Untitled (Casual Power) (2015) complicates the notion of place; the narrative centers around a walk through Harlem and the Bronx presenting the urban landscape via spatial and temporal movement rather than from a fixed position. Huxtable interweaves architectural, political, pop-cultural, economic, and ecological perspectives on the city. The city is described as un-mappable, “BEYOND THE BOUNDARIES OF GPS SOFTWARE UNABLE TO SENSE THE WALL OF ASHES (FROM BUILDINGS BURNT FOR INSURANCE MONEY) AND AMASSED SMOKE FROM CRACK PIPES.” Ever-changing and anachronistic, her portrayal of the city favors intimate knowledge and personal association over public monuments and maps: New York manifests in “BANTU KNOTS AND BALD HEADS,” in the echoes of Aaliyah and Octavia Butler, in the “NEAR TROPICAL HEAT OF A TOPOS UNDER GREENHOUSE EFFECT,” and in a century of civic policies that have engendered and capitalized on racial disenfranchisement.
Huxtable’s photographic works likewise disrupt categories of representation, merging self-portraiture and fantasy. She has long been fascinated by the Nuwaubian Nation, a religious cult which emerged in the 1960s and combined elements from Abrahamic and animistic belief systems, Black Power philosophy, popular science, and conspiracy theories. Her imagined, Nuwaubian persona was famously monumentalized in Frank Benson’s 3D-printed nude portrait of the artist, Juliana (2015), which was exhibited in Surround Audience, the 2015 New Museum Triennial. Invoking the classical archetype of the Sleeping Hermaphroditus, her reclining figure is given a sleek, metallic finish in synthetic shades of indigo and green.
Huxtable positions this character alternately in post-Internet, planetary dreamscapes and more familiar, earthly environments. In Nuwaub Chair (2012), she poses nude atop a table in a snowy yard, surrounded by wooden fencing, bare trees and a stars-and-stripes-patterned fold-out chair. Huxtable appears mystical and other-worldly, her upper body a gradient of cosmic hues, her gaze fixed intensely on the viewer. Defying the destructive visual representations of black women’s bodies throughout history, Huxtable appears transcendent, freed from the constraints of categorization and body politics.
1. Huxtable has described her hometown as such in several interviews and writings. In a 2014 interview with Mask Magazine, for instance, she recalls that “there was a lot [of] gay-bashing, anti-abortion and racial tension.” http://maskmagazine.com/the-street-issue/work/juliana-huxtable (Accessed August 2017).

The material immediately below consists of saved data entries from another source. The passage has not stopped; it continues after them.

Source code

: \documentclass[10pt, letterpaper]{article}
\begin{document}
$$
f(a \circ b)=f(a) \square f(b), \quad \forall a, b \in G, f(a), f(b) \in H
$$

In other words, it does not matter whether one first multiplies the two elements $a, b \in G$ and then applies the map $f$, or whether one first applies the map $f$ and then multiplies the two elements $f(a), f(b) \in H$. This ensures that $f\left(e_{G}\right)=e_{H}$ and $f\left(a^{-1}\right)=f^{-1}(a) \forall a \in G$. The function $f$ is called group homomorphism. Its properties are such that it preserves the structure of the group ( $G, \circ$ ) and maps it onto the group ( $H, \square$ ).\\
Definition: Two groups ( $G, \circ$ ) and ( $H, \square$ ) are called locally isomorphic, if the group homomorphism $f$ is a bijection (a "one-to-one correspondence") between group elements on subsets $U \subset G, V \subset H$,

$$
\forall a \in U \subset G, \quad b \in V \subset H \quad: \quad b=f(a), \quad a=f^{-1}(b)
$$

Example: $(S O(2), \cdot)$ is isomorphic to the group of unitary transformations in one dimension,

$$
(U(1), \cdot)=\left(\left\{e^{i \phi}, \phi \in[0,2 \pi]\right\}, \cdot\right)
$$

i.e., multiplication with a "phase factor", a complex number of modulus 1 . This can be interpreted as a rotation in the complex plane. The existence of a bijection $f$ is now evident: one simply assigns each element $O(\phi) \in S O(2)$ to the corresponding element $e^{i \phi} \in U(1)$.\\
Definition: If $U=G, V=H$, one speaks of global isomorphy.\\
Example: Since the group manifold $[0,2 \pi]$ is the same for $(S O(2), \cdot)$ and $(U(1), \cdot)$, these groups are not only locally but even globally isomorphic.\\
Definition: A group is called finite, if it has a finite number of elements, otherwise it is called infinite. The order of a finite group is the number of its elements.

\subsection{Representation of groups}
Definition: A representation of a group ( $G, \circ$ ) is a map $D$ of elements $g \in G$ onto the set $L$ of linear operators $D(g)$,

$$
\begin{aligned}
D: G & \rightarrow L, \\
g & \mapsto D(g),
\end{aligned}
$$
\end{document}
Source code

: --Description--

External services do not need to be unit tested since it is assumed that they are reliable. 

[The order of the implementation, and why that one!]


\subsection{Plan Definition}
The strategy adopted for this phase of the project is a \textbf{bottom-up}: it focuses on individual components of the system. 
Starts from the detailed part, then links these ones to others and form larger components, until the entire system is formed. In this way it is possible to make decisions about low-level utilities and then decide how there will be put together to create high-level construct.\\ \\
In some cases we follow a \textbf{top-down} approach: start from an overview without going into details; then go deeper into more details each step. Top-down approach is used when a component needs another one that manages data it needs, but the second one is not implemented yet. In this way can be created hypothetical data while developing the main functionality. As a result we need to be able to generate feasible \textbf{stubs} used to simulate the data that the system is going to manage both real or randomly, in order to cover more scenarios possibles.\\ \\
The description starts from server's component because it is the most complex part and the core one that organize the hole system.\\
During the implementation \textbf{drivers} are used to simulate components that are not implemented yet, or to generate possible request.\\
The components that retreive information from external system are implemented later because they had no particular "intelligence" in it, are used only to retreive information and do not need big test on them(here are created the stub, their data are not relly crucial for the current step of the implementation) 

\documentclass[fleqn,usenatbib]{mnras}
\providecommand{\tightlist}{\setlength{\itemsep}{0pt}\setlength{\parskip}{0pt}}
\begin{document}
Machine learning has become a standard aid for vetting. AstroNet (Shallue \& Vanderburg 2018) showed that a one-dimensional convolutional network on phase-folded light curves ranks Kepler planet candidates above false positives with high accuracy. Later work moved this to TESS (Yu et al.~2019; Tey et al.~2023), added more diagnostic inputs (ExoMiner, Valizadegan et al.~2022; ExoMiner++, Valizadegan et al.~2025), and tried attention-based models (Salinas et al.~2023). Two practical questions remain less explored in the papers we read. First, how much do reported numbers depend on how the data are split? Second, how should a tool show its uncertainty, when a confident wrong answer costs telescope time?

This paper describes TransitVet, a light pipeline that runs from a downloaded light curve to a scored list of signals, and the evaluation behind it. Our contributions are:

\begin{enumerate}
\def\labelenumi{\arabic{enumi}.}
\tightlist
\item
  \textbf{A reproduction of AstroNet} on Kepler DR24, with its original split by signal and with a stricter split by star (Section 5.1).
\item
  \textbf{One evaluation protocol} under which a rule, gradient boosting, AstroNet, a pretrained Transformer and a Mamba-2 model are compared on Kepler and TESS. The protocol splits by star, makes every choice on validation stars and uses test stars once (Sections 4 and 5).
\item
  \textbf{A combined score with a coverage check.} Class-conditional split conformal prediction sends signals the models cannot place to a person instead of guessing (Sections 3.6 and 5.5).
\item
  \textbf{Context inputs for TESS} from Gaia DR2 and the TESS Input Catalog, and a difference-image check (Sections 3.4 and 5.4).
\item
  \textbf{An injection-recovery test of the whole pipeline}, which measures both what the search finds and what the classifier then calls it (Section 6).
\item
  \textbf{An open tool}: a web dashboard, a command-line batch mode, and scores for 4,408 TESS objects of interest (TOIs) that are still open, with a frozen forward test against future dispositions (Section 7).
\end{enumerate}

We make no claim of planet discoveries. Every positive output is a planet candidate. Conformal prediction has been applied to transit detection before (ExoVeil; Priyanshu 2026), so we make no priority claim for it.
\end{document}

2. As quoted in “Petra Collins selects Juliana Huxtable,” Dazed Digital, 2014. (Accessed August 2017). As Huxtable elaborates in the text, “Where was the nightlife run by women, cis, trans or otherwise? I just wanted a space where all of my friends could come together, […] where all of my trans friends could come without dealing with the anxiety that comes with many spaces.”
3. Kamehameha is a common attack technique in the Dragon Ball media franchise series, wherein a character thrusts an explosive beam of energy towards his target—in the context of Huxtable’s critique, the attack mode serves as an analogy to the representation of male virility in the manga series.